The Important Question: Should You Buy It
The main takeaway I got from riding both of these bikes back to back is that they are both spectacular machines, and far exceeded my expectations. Harley-Davidson has its critics, and most of their complaints about their bikes are valid ones (I often make them myself.) But one thing they really get right is delivering a world class “cruising experience” on their higher-end bikes. You feel like absolute royalty on one of these machines, and both the riding experience and the commanding presence you feel aboard one is simply unmatched.
Now off the lot, the riding experience of both is close. The current crop of tourers with the modern Twin Cam are surprisingly refined; the engine has come a very long way since the 88’s days, and against the all-new Milwaukee Eight, the Twin Cam wasn’t exactly light years back. The new engine is a better engine in a better bike, but not dramatically so. The 2016 was a nine, the 2017, a ten; one is better, but you would certainly not complain about going home with either.
Harley-Davidson has it’s areas of needed improvement – but it’s top tier baggers aren’t one of them. Their top of the line touring bikes, like this Road Glide, are exceptional.
But that’s just riding off the lot; not big picture. In the big picture, Where Harley really nailed it with the new engine is in it’s upward potential.

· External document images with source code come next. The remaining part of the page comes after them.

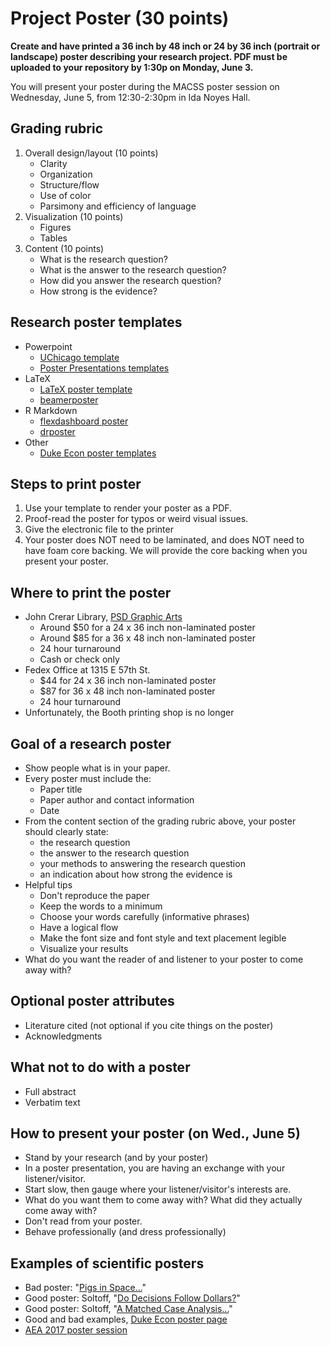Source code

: # Project Poster (30 points)

**Create and have printed a 36 inch by 48 inch or 24 by 36 inch (portrait or landscape) poster describing your research project. PDF must be uploaded to your repository by 1:30p on Monday, June 3.**

You will present your poster during the MACSS poster session on Wednesday, June 5, from 12:30-2:30pm in Ida Noyes Hall.

## Grading rubric
1. Overall design/layout (10 points)
    * Clarity
    * Organization
    * Structure/flow
    * Use of color
    * Parsimony and efficiency of language
2. Visualization (10 points)
    * Figures
    * Tables
3. Content (10 points)
    * What is the research question?
    * What is the answer to the research question?
    * How did you answer the research question?
    * How strong is the evidence?


## Research poster templates
* Powerpoint
    * [UChicago template](https://github.com/UC-MACSS/persp-research-econ_Spr19/blob/master/templates/E-Poster%20Template%20Academic%20conference.ppt)
    * [Poster Presentations templates](https://www.posterpresentations.com/free-poster-templates.html)
* LaTeX
    * [LaTeX poster template](http://www.brian-amberg.de/uni/poster/)
    * [beamerposter](https://github.com/deselaers/latex-beamerposter)
* R Markdown
    * [flexdashboard poster](https://github.com/odeleongt/flexdashboard-poster)
    * [drposter](https://github.com/bbucior/drposter)
* Other
    * [Duke Econ poster templates](https://econ.duke.edu/node/17399)

## Steps to print poster
1. Use your template to render your poster as a PDF.
2. Proof-read the poster for typos or weird visual issues.
3. Give the electronic file to the printer
4. Your poster does NOT need to be laminated, and does NOT need to have foam core backing. We will provide the core backing when you present your poster.

## Where to print the poster
* John Crerar Library, [PSD Graphic Arts](http://graphicarts.uchicago.edu/)
    * Around $50 for a 24 x 36 inch non-laminated poster
    * Around $85 for a 36 x 48 inch non-laminated poster
    * 24 hour turnaround
    * Cash or check only
* Fedex Office at 1315 E 57th St.
    * $44 for 24 x 36 inch non-laminated poster
    * $87 for 36 x 48 inch non-laminated poster
    * 24 hour turnaround
* Unfortunately, the Booth printing shop is no longer


## Goal of a research poster
* Show people what is in your paper.
* Every poster must include the:
    * Paper title
    * Paper author and contact information
    * Date
* From the content section of the grading rubric above, your poster should clearly state:
    * the research question
    * the answer to the research question
    * your methods to answering the research question
    * an indication about how strong the evidence is
* Helpful tips
    * Don't reproduce the paper
    * Keep the words to a minimum
    * Choose your words carefully (informative phrases)
    * Have a logical flow
    * Make the font size and font style and text placement legible
    * Visualize your results
* What do you want the reader of and listener to your poster to come away with?

## Optional poster attributes
* Literature cited (not optional if you cite things on the poster)
* Acknowledgments


## What not to do with a poster
* Full abstract
* Verbatim text


## How to present your poster (on Wed., June 5)
* Stand by your research (and by your poster)
* In a poster presentation, you are having an exchange with your listener/visitor.
* Start slow, then gauge where your listener/visitor's interests are.
* What do you want them to come away with? What did they actually come away with?
* Don't read from your poster.
* Behave professionally (and dress professionally)


## Examples of scientific posters
* Bad poster: "[Pigs in Space...](https://i.pinimg.com/originals/18/1a/6c/181a6cd948f5f0ac02bdd0509db90779.jpg)"
* Good poster: Soltoff, "[Do Decisions Follow Dollars?](https://github.com/UC-MACSS/persp-research-econ_Spr19/blob/master/templates/poster-example-1.pdf)"
* Good poster: Soltoff, "[A Matched Case Analysis...](https://github.com/UC-MACSS/persp-research-econ_Spr19/blob/master/templates/poster-example-2.pdf)"
* Good and bad examples, [Duke Econ poster page](https://econ.duke.edu/node/17399)
* [AEA 2017 poster session](https://www.aeaweb.org/conference/2017/preliminary/2124)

The new engine has a riding experience that is pure, traditional Harley, and none of the Faithful will be put off by it. But look carefully under the hood, and what you’ll find is a truly advanced piece of engineering with a LOT of tuning potential, with a well-designed engine architecture, and an advanced computer system to manage it. The old guard might be put off by this, but like it or not, tapping into engine performance these days requires that you be as handy with a laptop as you are with a wrench, and the new Big Twin is no exception.
This is a good thing though, because this is where the younger generation that Harley needs to recruit will probably have the most fun – squeezing more power out of a well engineered engine, with equal parts installing hard parts and programming fuel maps. Harley-Davidson needed to modernize, we all knew it, and the new Milwaukee Eight is leading the way forward – and it absolutely does not disappoint. The Milwaukee Eight will take Harley-Davidson to the next level – and if you ask me, it’s not a moment too soon.
You can’t complain about too much when your job is to ride cool motorcycles and talk about them. I had to get a photo with the thing since I couldn’t take it home!
What are your thoughts on Harley-Davidson’s new Big Twin: more of the same, or the beginning of a new era?